Celui de l'image 13 représente le Christ reconnaissable à son nimbe crucifère, entouré de disciples. La scène est classique de l’art roman. Cependant « la mandorle » tenue par les disciples et qui enveloppe le Christ ne ressemble pas aux mandorles du XIIesiècle, qui sont en forme d’amande. Elle s’apparente plus à des formes que l’on trouve dans les manuscrits appelés « Beatus » qui sont datés du Xesiècle.

Sur l'image 14 apparaissent les « oiseaux au canthare », scène déjà présente chez les romains. Les oiseaux emprisonnent des boules dans leurs serres. On trouve la même scène sur un chapiteau de Conques.

L'image 15 est encore plus significative puisque sont mêlés dans une même scène deux décors caractéristiques de l’antiquité tardive : l’orant, personnage aux bras levés, et les oiseaux au canthare.

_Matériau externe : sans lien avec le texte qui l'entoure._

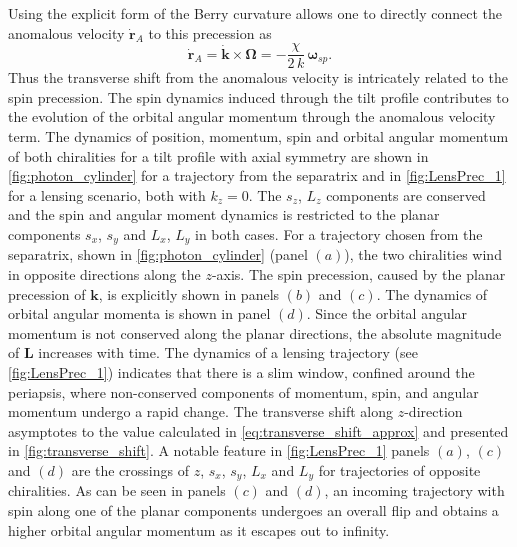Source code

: \documentclass[submission, Phys]{SciPost}
\begin{document}
Using the explicit form of the Berry curvature allows one to  directly connect the anomalous velocity $\dot{\bm{r}}_A$ to this precession as 
\begin{equation}
    \dot{\bm{r}}_A=  \dot{\bm{k}}\times \bm{\Omega} = -\frac{\chi}{2\,k}\,\bm{\omega}_{sp}.
    \label{Eq:AvelSpin}
\end{equation}
Thus the transverse shift from the anomalous velocity is intricately related to the spin precession.
The spin dynamics induced through the tilt profile contributes to the evolution of the orbital angular momentum through the anomalous velocity term.
The dynamics of position, momentum, spin and orbital angular momentum of both chiralities for a tilt profile with axial symmetry are shown in \cref{fig:photon_cylinder} for a trajectory from the separatrix and in \cref{fig:LensPrec_1} for a lensing scenario, both with $k_z=0$.
The $s_z$, $L_z$ components are conserved and the spin and angular moment dynamics is restricted to the planar components $s_x$, $s_y$ and $L_x$, $L_y$ in both cases.
For a trajectory chosen from the separatrix, shown in \cref{fig:photon_cylinder} (panel $(a)$), the two chiralities wind in opposite directions along the $z$-axis.
The spin precession, caused by the planar precession of $\bm k$, is explicitly shown in panels $(b)$ and $(c)$.
The dynamics of orbital angular momenta is shown in panel $(d)$.
Since the orbital angular momentum is not conserved along the planar directions, the absolute magnitude of $\bm L$ increases with time.
The dynamics of a lensing trajectory (see \cref{fig:LensPrec_1}) indicates that there is a slim window, confined around the periapsis, where non-conserved components of momentum, spin, and angular momentum undergo a rapid change.
The transverse shift along $z$-direction asymptotes to the value calculated in \cref{eq:transverse_shift_approx} and presented in \cref{fig:transverse_shift}.
A notable feature in \cref{fig:LensPrec_1} panels $(a)$, $(c)$ and $(d)$ are the crossings of $z$, $s_x$, $s_y$, $L_x$ and $L_y$ for trajectories of opposite chiralities.
As can be seen in panels $(c)$ and $(d)$, an incoming trajectory with spin along one of the planar components undergoes an overall flip and obtains a higher orbital angular momentum as it escapes out to infinity.
\end{document}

Il ne faut bien sûr pas s’emballer et en déduire que ces trois chapiteaux, imitant des thèmes iconographiques du IVesiècle, datent eux-mêmes du IVesiècle. Il est fort possible que le même thème iconographique ait été conservé pendant plusieurs siècles. Mais dans ce cas, il faut se poser des questions telles : « Pour quelles raisons ce thème iconographique a-t-il été conservé alors que d’autres ont disparu ? ».